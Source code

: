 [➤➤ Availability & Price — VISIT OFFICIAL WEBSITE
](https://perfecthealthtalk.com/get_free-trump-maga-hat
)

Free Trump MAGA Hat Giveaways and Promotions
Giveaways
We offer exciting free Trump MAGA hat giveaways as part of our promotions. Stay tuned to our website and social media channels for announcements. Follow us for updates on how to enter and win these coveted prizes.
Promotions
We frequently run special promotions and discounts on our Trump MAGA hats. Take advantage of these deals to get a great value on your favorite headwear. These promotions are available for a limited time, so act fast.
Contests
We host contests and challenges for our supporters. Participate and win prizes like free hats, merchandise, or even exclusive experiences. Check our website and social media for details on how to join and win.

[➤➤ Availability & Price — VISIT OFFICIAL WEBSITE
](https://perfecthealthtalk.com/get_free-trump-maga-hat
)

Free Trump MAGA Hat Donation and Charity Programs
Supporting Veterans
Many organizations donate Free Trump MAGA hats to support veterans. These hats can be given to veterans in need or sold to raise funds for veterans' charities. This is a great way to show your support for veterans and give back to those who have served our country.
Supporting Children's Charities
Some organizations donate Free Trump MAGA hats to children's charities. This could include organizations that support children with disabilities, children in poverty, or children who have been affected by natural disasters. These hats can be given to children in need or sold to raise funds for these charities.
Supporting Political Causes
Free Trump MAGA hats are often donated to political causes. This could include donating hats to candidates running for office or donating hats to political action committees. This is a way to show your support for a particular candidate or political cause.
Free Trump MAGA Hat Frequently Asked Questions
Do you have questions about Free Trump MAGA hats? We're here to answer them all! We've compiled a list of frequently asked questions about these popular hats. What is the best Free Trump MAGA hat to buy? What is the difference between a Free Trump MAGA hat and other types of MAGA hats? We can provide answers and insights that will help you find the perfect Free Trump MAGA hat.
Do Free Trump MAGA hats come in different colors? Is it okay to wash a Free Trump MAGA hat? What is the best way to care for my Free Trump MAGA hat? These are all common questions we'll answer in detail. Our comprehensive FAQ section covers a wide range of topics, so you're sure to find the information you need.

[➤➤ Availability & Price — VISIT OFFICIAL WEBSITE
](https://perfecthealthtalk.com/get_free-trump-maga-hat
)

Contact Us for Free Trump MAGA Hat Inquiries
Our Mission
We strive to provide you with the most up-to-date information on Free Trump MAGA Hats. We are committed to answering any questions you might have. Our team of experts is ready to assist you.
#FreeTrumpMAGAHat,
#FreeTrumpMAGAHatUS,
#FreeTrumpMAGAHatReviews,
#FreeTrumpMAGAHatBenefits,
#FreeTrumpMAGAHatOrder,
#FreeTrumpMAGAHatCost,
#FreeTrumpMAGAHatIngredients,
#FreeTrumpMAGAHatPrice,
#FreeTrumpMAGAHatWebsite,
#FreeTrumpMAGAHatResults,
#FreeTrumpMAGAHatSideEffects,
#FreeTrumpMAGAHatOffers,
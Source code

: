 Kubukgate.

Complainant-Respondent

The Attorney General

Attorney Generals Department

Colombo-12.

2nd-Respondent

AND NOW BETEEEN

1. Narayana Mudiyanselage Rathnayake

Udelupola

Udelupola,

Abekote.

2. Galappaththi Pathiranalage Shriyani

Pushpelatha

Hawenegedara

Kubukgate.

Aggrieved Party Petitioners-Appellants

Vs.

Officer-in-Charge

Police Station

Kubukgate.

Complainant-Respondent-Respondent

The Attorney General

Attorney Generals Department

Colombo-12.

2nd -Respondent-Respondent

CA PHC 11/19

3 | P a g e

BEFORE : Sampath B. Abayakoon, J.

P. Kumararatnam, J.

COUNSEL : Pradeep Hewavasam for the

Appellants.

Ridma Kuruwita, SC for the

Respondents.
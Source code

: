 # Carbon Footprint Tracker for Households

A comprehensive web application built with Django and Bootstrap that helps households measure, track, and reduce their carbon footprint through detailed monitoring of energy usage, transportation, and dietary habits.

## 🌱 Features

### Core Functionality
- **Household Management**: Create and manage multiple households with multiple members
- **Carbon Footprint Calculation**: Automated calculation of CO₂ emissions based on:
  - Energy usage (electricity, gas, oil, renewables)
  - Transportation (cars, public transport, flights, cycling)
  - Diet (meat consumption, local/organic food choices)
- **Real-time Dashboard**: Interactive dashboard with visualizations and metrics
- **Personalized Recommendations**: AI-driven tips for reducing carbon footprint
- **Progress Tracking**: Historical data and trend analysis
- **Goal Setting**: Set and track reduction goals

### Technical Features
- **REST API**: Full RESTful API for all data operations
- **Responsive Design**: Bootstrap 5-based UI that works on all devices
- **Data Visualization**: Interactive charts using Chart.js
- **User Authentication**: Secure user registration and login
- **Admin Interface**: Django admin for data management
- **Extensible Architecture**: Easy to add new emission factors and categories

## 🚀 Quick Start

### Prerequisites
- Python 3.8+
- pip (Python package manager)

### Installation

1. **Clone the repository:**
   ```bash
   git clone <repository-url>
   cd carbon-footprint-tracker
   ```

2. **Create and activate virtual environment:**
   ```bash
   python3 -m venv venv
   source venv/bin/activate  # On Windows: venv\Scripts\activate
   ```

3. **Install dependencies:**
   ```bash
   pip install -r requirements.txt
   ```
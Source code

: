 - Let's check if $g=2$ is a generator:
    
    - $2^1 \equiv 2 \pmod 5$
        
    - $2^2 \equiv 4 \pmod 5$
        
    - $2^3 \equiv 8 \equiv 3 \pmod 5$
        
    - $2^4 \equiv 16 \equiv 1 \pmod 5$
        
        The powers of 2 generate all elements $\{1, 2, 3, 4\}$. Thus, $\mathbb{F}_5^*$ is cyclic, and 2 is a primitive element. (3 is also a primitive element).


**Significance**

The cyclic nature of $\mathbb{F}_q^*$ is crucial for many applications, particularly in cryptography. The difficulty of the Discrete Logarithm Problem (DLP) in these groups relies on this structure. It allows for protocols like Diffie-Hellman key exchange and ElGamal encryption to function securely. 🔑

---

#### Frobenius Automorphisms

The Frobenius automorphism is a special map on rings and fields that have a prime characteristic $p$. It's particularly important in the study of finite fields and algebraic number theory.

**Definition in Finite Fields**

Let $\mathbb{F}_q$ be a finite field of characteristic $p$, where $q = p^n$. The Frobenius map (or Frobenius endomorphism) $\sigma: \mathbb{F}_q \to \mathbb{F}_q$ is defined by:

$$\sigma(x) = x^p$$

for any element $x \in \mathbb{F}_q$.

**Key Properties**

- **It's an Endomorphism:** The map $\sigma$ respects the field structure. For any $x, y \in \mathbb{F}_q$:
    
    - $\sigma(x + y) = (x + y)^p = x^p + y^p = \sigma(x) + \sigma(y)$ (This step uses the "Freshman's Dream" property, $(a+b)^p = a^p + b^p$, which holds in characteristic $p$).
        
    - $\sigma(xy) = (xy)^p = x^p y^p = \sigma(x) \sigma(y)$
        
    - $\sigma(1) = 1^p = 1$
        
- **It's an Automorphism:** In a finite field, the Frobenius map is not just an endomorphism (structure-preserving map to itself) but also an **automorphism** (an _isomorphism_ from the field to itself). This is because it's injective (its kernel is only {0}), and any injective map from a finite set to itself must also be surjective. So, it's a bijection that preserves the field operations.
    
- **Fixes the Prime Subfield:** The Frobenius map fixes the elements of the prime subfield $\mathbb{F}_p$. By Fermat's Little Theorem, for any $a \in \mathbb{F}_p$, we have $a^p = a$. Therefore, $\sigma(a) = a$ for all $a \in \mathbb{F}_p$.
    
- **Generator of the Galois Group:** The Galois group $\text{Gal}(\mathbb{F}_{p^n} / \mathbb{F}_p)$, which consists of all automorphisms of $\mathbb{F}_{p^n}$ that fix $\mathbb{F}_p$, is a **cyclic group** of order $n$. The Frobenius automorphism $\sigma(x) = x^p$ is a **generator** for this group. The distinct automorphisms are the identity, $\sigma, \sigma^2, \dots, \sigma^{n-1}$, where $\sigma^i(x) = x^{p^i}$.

**Work task:**
From the entries, copy every line in which the word "special" occurs.

**Reply to the exercise:**
We frequently run special promotions and discounts on our Trump MAGA hats. Take advantage of these deals to get a great value on your favorite headwear. These promotions are available for a limited time, so act fast.
The Frobenius automorphism is a special map on rings and fields that have a prime characteristic $p$. It's particularly important in the study of finite fields and algebraic number theory.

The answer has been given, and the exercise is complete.